Writer Me: Younger Me, Older Me

The other day, I thought about my life, about my writing trajectory, about some of the opportunities I've gotten that younger me would have been so thrilled to have, and also, about all the ways I thought my writing life would be different by now.

I also thought about younger me, who was an avid reader of interviews with authors, particularly with authors whom she loved.  Younger me was always looking for clues about how to do what they had done.

I started thinking about someone younger who might be researching me, even though I don't have the presence of Margaret Atwood, Gail Godwin, Marge Piercy, all those writers I would have been researching.  

And this blog post emerged:

Somewhere, a 27 year old wants what you have.  She has read a poem of yours in a place you don't even remember publishing.  She thinks about the life that you have built and wonders how to create something similar for herself.

She knows you got a PhD, and she wonders why you chose the teaching life that you did.  Still, she admires the fact that you taught so many first generation college students, the adjective we now use when we're worried that to use "underprivileged" is no longer OK.  But how much more might you have written if you had chosen a liberal arts college?

That 27 year old reads what she can to discern more about your relationships.  She reads between the lines, knowing that the lines might be something that she's just creating out of how she wants her own life to be.  She thinks you would have made a great mom, but she understands why you decided not to have children.  She wishes that you could be her mom.

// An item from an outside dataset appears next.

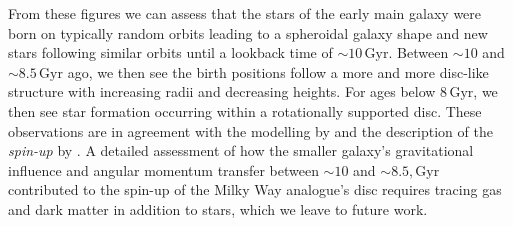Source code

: \documentclass[fleqn,usenatbib]{mnras}
\begin{document}
From these figures we can assess that the stars of the early main galaxy were born on typically random orbits leading to a spheroidal galaxy shape and new stars following similar orbits until a lookback time of $\sim 10\,\mathrm{Gyr}$. Between $\sim10$ and $\sim 8.5\,\mathrm{Gyr}$ ago, we then see the birth positions follow a more and more disc-like structure with increasing radii and decreasing heights. For ages below $8\,\mathrm{Gyr}$, we then see star formation occurring within a rotationally supported disc. These observations are in agreement with the modelling by \citet{MCM2013} and the description of the \textit{spin-up} by \citet{Belokurov2022}. A detailed assessment of how the smaller galaxy’s gravitational influence and angular momentum transfer between $\sim10$ and $\sim8.5,\mathrm{Gyr}$ contributed to the spin-up of the Milky Way analogue’s disc requires tracing gas and dark matter in addition to stars, which we leave to future work.
\end{document}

The 27 year old finds a picture of your house, a picture of your writing room.  She imagines long mornings writing in dappled sunlight, drinking strong coffee.  She does not consider the long hours you have to work in your non-writing job to pay for the writing room where you never get to stay long enough. 

The 27 year old thinks about her own life trajectory, so much of it yet to come.  She thinks about your trajectory, both your writing arc and the other elements of your life's narrative.  She cannot realize how fast it all goes, how one minute you are just starting out, full of resolve, ready to change the world with your words, and then the next minutes, decades have disappeared, while you still feel like your younger self.